Seçim sonuçlarını değerlendiren Ankara Üniversitesi Öğretim Üyesi Prof. Dr. Nejla Kurul, HDP’nin başarısıyla Türkiye halklarının uzun zamandır susadıkları başarıya ulaştıklarını belirtti.
Ankara Üniversitesi Öğretim Üyesi ve Sosyalist Yeniden Kuruluş Partisi (SYKP) Eş Başkanı Prof. Dr. Nejla Kurul, Türkiye siyasetini önemli düzeyde dönüştürecek sonuçlar açığa çıkartan 7 Haziran seçimlerini, olası koalisyon imkanlarını ve HDP’nin seçim sonrası misyonunu DİHA’ya değerlendirdi. Seçim sonuçlarına ilişkin, Türkiye halklarının uzun zamandır susamış oldukları başarıya yaklaştıklarını belirten Kurul, “Yani kapı aralandı, güneş daha çok görünmeye başlandı ama bu kapı tamamen açılmış değil” değerlendirmesi yaptı. HDK ve HDP sürecinde buluşan mücadele kesimlerinin biraraya gelerek çalışma yürütüklerini ve barajı yıkmak için irade gösterdiklerinin altını çizen Kurul, bu çalışmalar sonucunda barajın yıkıldığını ifade etti. HDP’nin seçimlerde 6 milyondan fazla oy almış olmasını, “Bu kitle müthiş verici bir durum. Bu kitlenin HDP’den büyük beklentileri var, barajı aşması aslında bu beklentilerin bir göstergesidir” sözleriyle değerlendiren Kurul, HDP projesine emek verenlere de teşekkür etti.
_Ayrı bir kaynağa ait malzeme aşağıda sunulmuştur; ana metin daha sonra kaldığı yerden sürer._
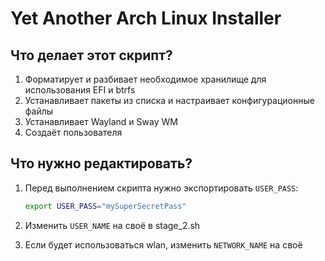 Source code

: # Yet Another Arch Linux Installer

## Что делает этот скрипт?
1. Форматирует и разбивает необходимое хранилище для использования EFI и btrfs
2. Устанавливает пакеты из списка и настраивает конфигурационные файлы
3. Устанавливает Wayland и Sway WM
4. Создаёт пользователя

## Что нужно редактировать?
1. Перед выполнением скрипта нужно экспортировать `USER_PASS`:

    ```bash
    export USER_PASS="mySuperSecretPass"
    ```
2. Изменить `USER_NAME` на своё в stage_2.sh
3. Если будет использоваться wlan, изменить `NETWORK_NAME` на своё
Seçim sonrası ortaya çıkan siyasi tabloya da değinen ve ortaya çıkan koalisyon ihtimallerinden hükümet çevrelerinin memnun olmadığının altını çizen Kurul, “Başbakanlık sistemini koşulsuz olarak isteyen Cumhurbaşkanının bu durumu müdahele edeceğine inanıyorum. AKP bir kırılma içinde, Çünkü Erdoğansız yola devam etse içerde çatlakların oluşma durumu var. Erdoğan’la devam etse onun problemleri var. AKP şimdiden beli başlı kırmızı çizgilerden bahsediyor. Ne diyor işte ‘Erdoğan’ın meşruiyeti tartışılmaz’ ikinci olarak diyor ki ‘paralel yapıya taviz yok’ üçüncüsü ‘çözüm süreci devam edecek’ diyor. AKP’nin çözüm sürecini ne kadar istediği muamma. Ama bu kırmızı çizgilerin de diğer partiler ile problemleri var” diye konuştu. Kurul ayrıca CHP içinde halen “çözüm karşıtı” gruplar olduğunu ve olası bir koalisyonda bu yapıların sürece karşı çıkabileceği uyarısında bulundu.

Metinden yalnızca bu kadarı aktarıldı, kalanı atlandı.